* **WHAT YOU WILL DO**: Please restate, word for word, each line from the one containing "### Disclaimer" through the end of the entries below.

* * *

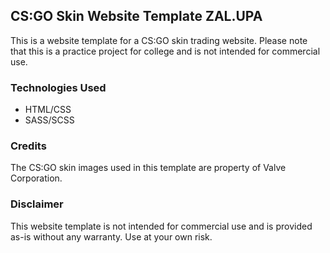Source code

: ## CS:GO Skin Website Template ZAL.UPA

This is a website template for a CS:GO skin trading website. Please note that this is a practice project for college and is not intended for commercial use.

### Technologies Used

- HTML/CSS
- SASS/SCSS

### Credits

The CS:GO skin images used in this template are property of Valve Corporation.

### Disclaimer

This website template is not intended for commercial use and is provided as-is without any warranty. Use at your own risk.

* * *

* **ANSWER SPACE**:
### Disclaimer

This website template is not intended for commercial use and is provided as-is without any warranty. Use at your own risk.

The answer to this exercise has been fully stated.